To realize improved outcomes, a connected and coordinated health system must empower clinicians to provide high-quality care in any setting.

For a connected health care system, improving outcomes, along with lowering costs and giving patients a better experience, is key to achieving the shift to a value-based health system.

While Americans pay more for health care than most other industrialized nations, health outcomes in the U.S., such as life expectancy and infant mortality, rank at the bottom compared to those same countries, according to the Organization for Economic Cooperation and Development.

New technologies and payment models are driving the U.S. health system toward better results for patients and higher value.

Value-based Payment Models

Providers should be paid based on the quality of the care they deliver, not for the quantity of procedures they perform. The Centers for Medicare & Medicaid Services (CMS) is leading the charge in shifting from quantity to quality through Alternative Payment Models. Under the initiative, CMS is moving half of all traditional fee-for-service payments under Medicare to value-based payments by 2018.

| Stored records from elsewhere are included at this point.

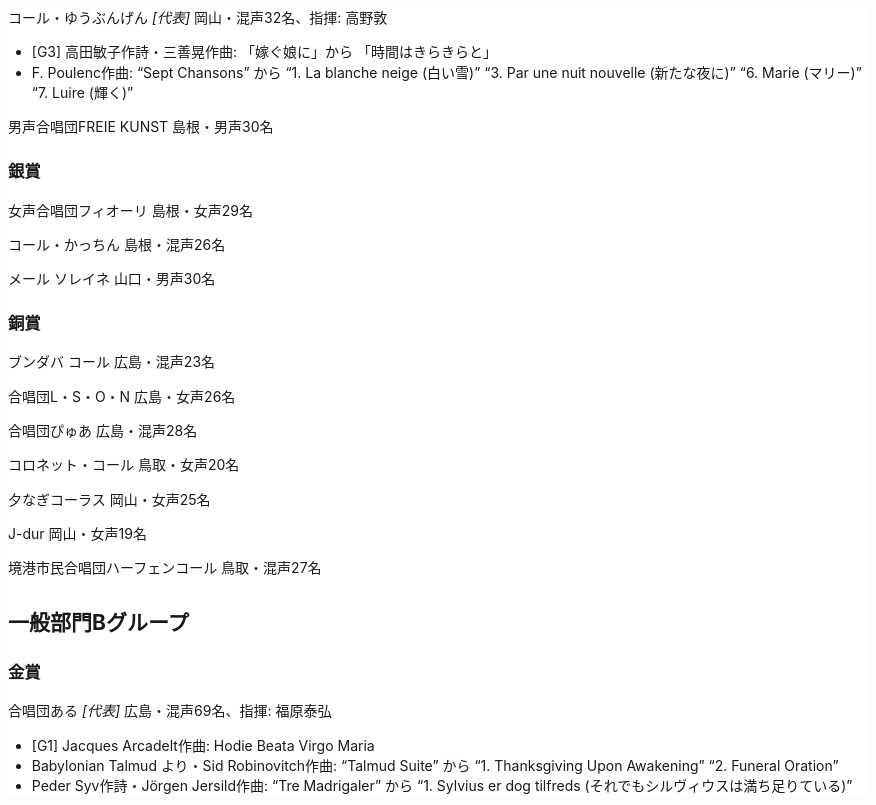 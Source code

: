 <span class="choir-name">コール・ゆうぶんげん</span> *\[代表\]*
岡山・混声32名、指揮: 高野敦

-   \[G3\] 高田敏子作詩・三善晃作曲: 「嫁ぐ娘に」から 「時間はきらきらと」
-   F. Poulenc作曲: “Sept Chansons” から “1. La blanche neige (白い雪)” “3. Par
    une nuit nouvelle (新たな夜に)” “6. Marie (マリー)” “7. Luire (輝く)”

<span class="choir-name">男声合唱団FREIE KUNST</span>
島根・男声30名

### 銀賞

<span class="choir-name">女声合唱団フィオーリ</span>
島根・女声29名

<span class="choir-name">コール・かっちん</span>
島根・混声26名

<span class="choir-name">メール ソレイネ</span>
山口・男声30名

### 銅賞

<span class="choir-name">ブンダバ コール</span>
広島・混声23名

<span class="choir-name">合唱団L・S・O・N</span>
広島・女声26名

<span class="choir-name">合唱団ぴゅあ</span>
広島・混声28名

<span class="choir-name">コロネット・コール</span>
鳥取・女声20名

<span class="choir-name">夕なぎコーラス</span>
岡山・女声25名

<span class="choir-name">J-dur</span>
岡山・女声19名

<span class="choir-name">境港市民合唱団ハーフェンコール</span>
鳥取・混声27名

一般部門Bグループ
-----------------

### 金賞

<span class="choir-name">合唱団ある</span> *\[代表\]*
広島・混声69名、指揮: 福原泰弘

-   \[G1\] Jacques Arcadelt作曲: Hodie Beata Virgo Maria
-   Babylonian Talmud より・Sid Robinovitch作曲: “Talmud Suite” から “1. Thanksgiving
    Upon Awakening” “2. Funeral Oration”
-   Peder Syv作詩・Jörgen Jersild作曲: “Tre Madrigaler” から “1. Sylvius er dog
    tilfreds (それでもシルヴィウスは満ち足りている)”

In 2016, CMS said it had shifted $117 billion of Medicare’s $380 billion in fee-for-service payments to Alternative Payment Models the previous year.

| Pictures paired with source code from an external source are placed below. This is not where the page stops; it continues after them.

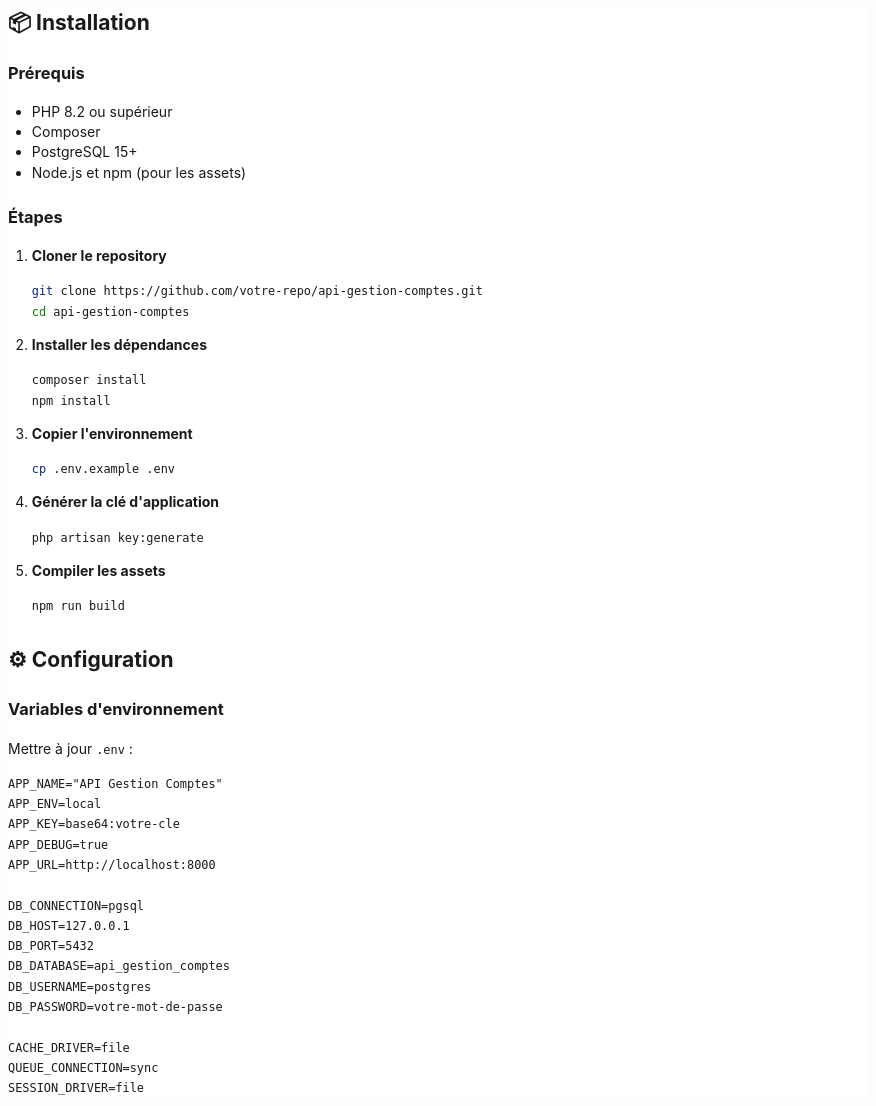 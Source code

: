## 📦 Installation

### Prérequis

- PHP 8.2 ou supérieur
- Composer
- PostgreSQL 15+
- Node.js et npm (pour les assets)

### Étapes

1. **Cloner le repository**
   ```bash
   git clone https://github.com/votre-repo/api-gestion-comptes.git
   cd api-gestion-comptes
   ```

2. **Installer les dépendances**
   ```bash
   composer install
   npm install
   ```

3. **Copier l'environnement**
   ```bash
   cp .env.example .env
   ```

4. **Générer la clé d'application**
   ```bash
   php artisan key:generate
   ```

5. **Compiler les assets**
   ```bash
   npm run build
   ```

## ⚙️ Configuration

### Variables d'environnement

Mettre à jour `.env` :

```env
APP_NAME="API Gestion Comptes"
APP_ENV=local
APP_KEY=base64:votre-cle
APP_DEBUG=true
APP_URL=http://localhost:8000

DB_CONNECTION=pgsql
DB_HOST=127.0.0.1
DB_PORT=5432
DB_DATABASE=api_gestion_comptes
DB_USERNAME=postgres
DB_PASSWORD=votre-mot-de-passe

CACHE_DRIVER=file
QUEUE_CONNECTION=sync
SESSION_DRIVER=file
```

At the same time, CMS also said those value-based programs had generated $411 million in savings by reducing hospital-acquired infections, lowering readmission rates and other initiatives.

Some of the most important models, legislation and concepts steering health care toward value-based payment include:

  • Bundled Payments: Bundled payment models incentivize health care providers to improve continuity, coordination, and outcomes. This approach pays providers for an entire episode of care instead of for each individual procedure.

 

  • MACRA: The Medicare Access and CHIP Reauthorization Act of 2015 (MACRA) seeks to reduce administrative burden on physicians, increase care efficiency and deliver improving patient health. MACRA is a driver behind value-based payment models, as it links physician payments to value.

 

  • ACO: Accountable care organizations are groups of doctors, hospitals and other health care providers who come together to coordinate high quality, efficient care through communication and collaboration. The result may mean a patient spends less time filling out medical history paper work or avoids duplicative tests.

Technology Solutions

A number of new digital health tools have emerged in recent years that harness data analytics, electronic health records and other technologies with the aim of helping clinicians improve outcomes for patients.

Several of these tools include:

  • Clinical Decision Support: Clinical decision support (CDS) tools and software are designed to guide and enhance clinical decision-making. A Markets to Markets report predicts the CDS market will be worth more than $1.5 billion by 2021. Artificial intelligence, analytics, machine learning and cloud technologies are just some of the technologies creating new opportunities in CDS.

 

  • Medication Adherence: Many patients fail to adhere to regimes for prescription medications, such as by missing dosages, splitting doses to make a prescription last longer or never filling a doctor’s prescription. This problem can lead to medical complications for patients and preventable hospitalizations. It’s estimated that $317 billion in annual costs could be saved if all patients followed their doctor’s prescription orders. Many technologies are being developed to better track medication adherence and engage patients.

 

  • Precision Medicine and Genomics: Precision medicine is a strategy for providing medical care tailored to specific patient populations, or for individuals based on their genetics. Health systems are pursuing precision medicine and genomics in value-based care because they can allow clinicians to bypass ineffective treatments and ultimately save money. Big data analytics and artificial intelligence are being employed to in software applications to identify opportunities to tailor treatments.